C’est ainsi que la nuit de la Nativité est encore célébrée. On garde toujours le nom de diangue( chant ou chorale) dérivé de diangou( église ou temple( endroit où on lit les textes sacrés)). Les personnes qui procédaient à la sanctification (bénédiction) sont des sangues( noms souvent donnés à des marabouts). Ce qui rappelle le sangue qui donnait le baptême par l’eau( Jean le Baptiste).
A la différence de l’Islam standard où les prières sont faites à titre individuel, l’imam sénégalais mime l’évêque. Il bénit les foules, fait réciter des psaumes ou donne à réciter des passages, voire, des chapitres du Coran. Ces citations ou récitations (dogues) suscitent les amen de ses ouailles. Certains, les écrans de télé le montrent souvent, donnent la bénédiction comme s’ils faisaient le signe de croix avec les deux mains.
Sans oublier que les sujets évoqués lors de ces diangues (veillée de la Nativité du Prophète (psl) sont souvent apocryphes. C’est-à -dire exagérant à l’excès le caractère surhumain du Prophète (psl). Le baptême du nouveau né, la célébration des mariages au sein des mosquées ne sont pas en reste. Sans oublier les confessions. On peut dire, sans exagérer, que le marabout est un imam-prêtre.
En quelques sortes, l’Islam sénégalais a ses paroissiens, ses évêques et ses imams-archevêques. Et, même, ses villes saintes, ses familles saintes, pour ne pas dire ses saintes familles. En réalité certains de ces saints ne le sont que de nom.
Par ailleurs, l’Islam sénégalais en encore très dominé par le paganisme et le fétichisme. La superstition et les pratiques apparentées à la magie noire sont la religion des sénégalais au quotidien. Sacrifices humains( Albinos), profanation des tombes, usage des racines des plantes et des arbres. Le tout couronné par un mamisme où la sanctification s’opère par l’accession au titre de mame. Nul ne saurait accéder à la sainteté si son nom n’est pas précédé par le titre de mame. Les mosquées ne deviennent cathédrales(Diouma) qu’avec l’existence de la pierre tombale d’un ancêtre.

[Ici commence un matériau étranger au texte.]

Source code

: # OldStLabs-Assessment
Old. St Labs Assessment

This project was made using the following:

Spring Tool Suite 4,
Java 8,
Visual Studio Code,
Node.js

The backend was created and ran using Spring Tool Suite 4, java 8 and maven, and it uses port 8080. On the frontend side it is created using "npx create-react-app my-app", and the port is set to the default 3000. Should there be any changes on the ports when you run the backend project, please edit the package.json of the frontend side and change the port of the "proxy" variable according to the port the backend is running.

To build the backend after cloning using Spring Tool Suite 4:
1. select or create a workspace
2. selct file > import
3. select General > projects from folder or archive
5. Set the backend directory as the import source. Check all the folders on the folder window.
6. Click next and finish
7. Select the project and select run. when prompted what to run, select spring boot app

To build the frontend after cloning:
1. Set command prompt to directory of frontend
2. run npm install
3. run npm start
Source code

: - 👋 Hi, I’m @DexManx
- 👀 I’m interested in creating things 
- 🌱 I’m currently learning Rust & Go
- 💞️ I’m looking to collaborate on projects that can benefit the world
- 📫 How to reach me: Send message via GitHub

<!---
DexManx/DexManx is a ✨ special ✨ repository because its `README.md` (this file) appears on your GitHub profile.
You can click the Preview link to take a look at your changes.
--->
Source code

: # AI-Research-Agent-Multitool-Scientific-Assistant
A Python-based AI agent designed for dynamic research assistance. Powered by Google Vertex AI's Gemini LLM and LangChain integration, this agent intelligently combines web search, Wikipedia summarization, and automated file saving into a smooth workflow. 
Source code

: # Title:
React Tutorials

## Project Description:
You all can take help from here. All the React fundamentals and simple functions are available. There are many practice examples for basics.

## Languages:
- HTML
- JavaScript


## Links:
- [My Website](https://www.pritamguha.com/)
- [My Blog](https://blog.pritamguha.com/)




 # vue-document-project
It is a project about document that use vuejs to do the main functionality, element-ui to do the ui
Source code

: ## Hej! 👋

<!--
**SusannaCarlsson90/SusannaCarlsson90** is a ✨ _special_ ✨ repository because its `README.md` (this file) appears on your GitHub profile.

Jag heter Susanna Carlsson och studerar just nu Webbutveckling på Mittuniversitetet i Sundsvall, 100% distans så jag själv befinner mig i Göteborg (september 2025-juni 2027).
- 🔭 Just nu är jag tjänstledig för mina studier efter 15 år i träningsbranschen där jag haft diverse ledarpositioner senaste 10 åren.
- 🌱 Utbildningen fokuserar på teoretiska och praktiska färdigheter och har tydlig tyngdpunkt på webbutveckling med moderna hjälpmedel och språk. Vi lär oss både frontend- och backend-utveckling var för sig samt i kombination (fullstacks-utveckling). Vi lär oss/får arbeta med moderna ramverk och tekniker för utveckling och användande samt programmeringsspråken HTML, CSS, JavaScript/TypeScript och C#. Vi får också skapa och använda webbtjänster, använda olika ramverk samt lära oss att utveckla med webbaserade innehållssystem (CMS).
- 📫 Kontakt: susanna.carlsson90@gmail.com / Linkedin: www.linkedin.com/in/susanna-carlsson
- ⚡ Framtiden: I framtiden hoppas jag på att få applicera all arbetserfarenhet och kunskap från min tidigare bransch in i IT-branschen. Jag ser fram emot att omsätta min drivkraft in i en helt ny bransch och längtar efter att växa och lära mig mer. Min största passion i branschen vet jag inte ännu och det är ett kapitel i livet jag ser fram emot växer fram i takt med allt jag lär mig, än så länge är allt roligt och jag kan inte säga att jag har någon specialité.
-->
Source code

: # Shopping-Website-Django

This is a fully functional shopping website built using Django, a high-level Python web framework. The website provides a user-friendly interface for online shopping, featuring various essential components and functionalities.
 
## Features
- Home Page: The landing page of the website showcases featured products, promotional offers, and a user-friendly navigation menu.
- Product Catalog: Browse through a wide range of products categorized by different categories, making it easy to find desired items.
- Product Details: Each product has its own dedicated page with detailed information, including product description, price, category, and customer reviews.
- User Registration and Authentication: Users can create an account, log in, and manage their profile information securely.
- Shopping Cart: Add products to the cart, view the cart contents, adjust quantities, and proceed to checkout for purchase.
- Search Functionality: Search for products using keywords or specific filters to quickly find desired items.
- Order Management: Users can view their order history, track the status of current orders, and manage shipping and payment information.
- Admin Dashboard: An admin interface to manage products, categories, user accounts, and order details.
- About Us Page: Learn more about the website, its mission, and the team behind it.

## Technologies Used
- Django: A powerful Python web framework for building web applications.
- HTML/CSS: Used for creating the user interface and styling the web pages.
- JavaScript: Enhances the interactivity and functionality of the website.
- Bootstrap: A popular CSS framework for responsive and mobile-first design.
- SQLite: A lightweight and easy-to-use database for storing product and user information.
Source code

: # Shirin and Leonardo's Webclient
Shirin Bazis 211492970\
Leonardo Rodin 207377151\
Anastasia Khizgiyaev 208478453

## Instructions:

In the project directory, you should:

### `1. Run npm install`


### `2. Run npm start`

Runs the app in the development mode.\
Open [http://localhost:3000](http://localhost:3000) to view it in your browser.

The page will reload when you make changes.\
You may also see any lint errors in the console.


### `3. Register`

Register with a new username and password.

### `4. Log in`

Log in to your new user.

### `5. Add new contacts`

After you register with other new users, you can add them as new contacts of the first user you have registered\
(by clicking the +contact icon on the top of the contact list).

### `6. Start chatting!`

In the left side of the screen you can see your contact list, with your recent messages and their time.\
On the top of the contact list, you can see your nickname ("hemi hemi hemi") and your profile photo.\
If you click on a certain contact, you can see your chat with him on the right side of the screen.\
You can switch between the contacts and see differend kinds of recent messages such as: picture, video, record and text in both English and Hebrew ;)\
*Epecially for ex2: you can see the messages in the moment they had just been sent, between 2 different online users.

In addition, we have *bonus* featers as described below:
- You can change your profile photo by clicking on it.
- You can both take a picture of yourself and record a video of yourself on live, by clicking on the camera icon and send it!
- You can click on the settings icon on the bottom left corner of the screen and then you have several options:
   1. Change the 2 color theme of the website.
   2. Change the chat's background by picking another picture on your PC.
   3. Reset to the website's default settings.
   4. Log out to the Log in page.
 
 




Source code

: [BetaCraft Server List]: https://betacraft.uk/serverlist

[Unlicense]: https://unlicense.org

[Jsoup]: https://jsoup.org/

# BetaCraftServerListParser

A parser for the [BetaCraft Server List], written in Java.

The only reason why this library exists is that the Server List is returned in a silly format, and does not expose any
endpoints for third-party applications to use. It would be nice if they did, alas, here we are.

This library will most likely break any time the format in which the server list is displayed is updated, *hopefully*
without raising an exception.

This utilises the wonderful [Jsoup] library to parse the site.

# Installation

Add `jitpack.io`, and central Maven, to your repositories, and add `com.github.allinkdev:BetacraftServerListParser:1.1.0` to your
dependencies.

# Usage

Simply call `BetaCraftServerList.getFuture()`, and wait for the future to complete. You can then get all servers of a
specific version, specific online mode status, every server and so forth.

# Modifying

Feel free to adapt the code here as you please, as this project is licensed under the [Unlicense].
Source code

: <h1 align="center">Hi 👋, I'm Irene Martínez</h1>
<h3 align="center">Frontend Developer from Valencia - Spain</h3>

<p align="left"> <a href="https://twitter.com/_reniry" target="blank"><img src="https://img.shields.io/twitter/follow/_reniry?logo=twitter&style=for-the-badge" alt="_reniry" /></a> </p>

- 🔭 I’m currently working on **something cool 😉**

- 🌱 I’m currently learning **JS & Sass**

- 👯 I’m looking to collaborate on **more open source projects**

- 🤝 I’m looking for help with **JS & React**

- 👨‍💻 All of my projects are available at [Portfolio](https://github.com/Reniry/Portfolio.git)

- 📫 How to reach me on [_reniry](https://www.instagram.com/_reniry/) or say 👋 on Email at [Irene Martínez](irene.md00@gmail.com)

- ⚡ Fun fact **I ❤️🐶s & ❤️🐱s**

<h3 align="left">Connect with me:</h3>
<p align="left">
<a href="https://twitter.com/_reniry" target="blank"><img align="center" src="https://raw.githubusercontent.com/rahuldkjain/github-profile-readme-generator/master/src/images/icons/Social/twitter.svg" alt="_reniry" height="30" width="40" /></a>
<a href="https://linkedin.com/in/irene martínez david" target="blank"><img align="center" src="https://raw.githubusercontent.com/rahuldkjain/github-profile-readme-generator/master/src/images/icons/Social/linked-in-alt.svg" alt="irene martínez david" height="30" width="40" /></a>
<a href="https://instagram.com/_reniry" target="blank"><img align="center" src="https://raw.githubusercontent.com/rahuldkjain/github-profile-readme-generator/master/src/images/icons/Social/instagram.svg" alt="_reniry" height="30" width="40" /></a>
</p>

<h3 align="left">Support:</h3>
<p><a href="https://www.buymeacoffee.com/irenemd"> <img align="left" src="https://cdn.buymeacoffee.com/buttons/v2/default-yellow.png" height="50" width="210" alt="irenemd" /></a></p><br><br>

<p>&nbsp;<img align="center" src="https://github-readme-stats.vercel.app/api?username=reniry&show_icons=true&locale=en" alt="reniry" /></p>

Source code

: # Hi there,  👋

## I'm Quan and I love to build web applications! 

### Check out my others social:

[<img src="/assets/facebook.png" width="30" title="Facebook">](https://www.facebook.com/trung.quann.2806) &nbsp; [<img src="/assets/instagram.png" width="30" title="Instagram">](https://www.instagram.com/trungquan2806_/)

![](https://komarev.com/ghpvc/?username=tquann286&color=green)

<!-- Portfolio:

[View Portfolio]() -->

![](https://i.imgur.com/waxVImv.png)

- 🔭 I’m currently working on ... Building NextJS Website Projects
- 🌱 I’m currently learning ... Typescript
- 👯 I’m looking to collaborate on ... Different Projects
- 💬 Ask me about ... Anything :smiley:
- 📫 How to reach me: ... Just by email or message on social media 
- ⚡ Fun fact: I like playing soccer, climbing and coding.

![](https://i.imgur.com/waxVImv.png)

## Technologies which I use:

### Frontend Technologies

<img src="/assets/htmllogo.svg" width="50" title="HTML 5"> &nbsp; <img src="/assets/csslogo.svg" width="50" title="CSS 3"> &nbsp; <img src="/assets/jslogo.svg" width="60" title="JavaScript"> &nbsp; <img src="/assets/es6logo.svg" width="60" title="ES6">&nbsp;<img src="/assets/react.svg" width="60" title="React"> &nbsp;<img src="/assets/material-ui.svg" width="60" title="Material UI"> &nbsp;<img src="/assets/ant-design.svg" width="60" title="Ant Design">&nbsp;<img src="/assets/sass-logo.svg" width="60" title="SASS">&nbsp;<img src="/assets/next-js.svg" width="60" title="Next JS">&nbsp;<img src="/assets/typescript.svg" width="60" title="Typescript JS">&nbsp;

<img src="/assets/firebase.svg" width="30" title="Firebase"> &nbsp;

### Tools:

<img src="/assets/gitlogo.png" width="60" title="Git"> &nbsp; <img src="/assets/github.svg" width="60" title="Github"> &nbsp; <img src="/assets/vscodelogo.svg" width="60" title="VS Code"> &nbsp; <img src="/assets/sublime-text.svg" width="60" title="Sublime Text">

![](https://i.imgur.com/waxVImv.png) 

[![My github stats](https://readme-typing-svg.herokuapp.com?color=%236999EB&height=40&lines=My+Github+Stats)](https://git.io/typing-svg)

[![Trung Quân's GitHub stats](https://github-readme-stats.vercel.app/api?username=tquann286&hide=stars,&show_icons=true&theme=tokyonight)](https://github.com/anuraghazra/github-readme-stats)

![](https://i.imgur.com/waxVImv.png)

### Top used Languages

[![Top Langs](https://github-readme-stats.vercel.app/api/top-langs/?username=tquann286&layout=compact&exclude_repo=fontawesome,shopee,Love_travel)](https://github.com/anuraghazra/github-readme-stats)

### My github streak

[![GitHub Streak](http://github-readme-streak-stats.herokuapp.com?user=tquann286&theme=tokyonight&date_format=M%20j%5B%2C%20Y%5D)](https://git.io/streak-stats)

L’une des caractéristiques de l’Islam sénégalais est le mamisme( culte des ancêtres cher aux Africains). La qualité de religieux étant héréditaire. De père en fils ou entre les membres d’une fratrie par classe d’âge et non par degré d’élévation par rapport au savoir islamique.
INFLUENCES DU PAGANISME
L’un des évènements phares de l’Islam sénégalais est la journée des rassemblements des confréries et sous confréries dans le cadre de ce qu’on appelle au Sénégal les familles religieuses. Ces rassemblements dont certains, très impressionnants, sont composés de centaines de milliers ou des millions de personnes qu’on appelle pompeusement des pèlerins. Ce les gamous, ziaar et autres. Le clou étant une ou plusieurs veillées nocturnes. Occasions par excellence des rendez-vous galants et des festins. Le nombre de bêtes égorgées en ces occasions est souvent très faramineux. Vu de plus prés il ne s’agit que de la continuation des nuits orgiaques ou gamous thiédos jadis l’apanage des rois et roitelets des différentes contrées du pays qui contribuaient en bœufs et denrées alimentaires.
Aujourd’hui sous la république laïque le Commissariat à la Sécurité Alimentaire consacre une partie de son stock à la perpétuation de cette vieille habitude des gouvernants.
Deux remarques s’imposent.
Aux deux anciens royaumes du Cayor( Mboul) et du Baol( Lambaye) se sont succédé deux Cités-Etats religieux que sont Tivaoune( Cayor) et Touba( Baol). Les deux khalifes exerçant, en plus de leur autorité religieuse et par défaut, celle des Damels- Teignes. L’administration de ces Etats(Les Beuk Neegs) gère la gouvernance de ces cités religieuses. Dans les autres contrées du pays où l’autorité des anciens royaumes était plus symbolique cet apanage n’existe pas.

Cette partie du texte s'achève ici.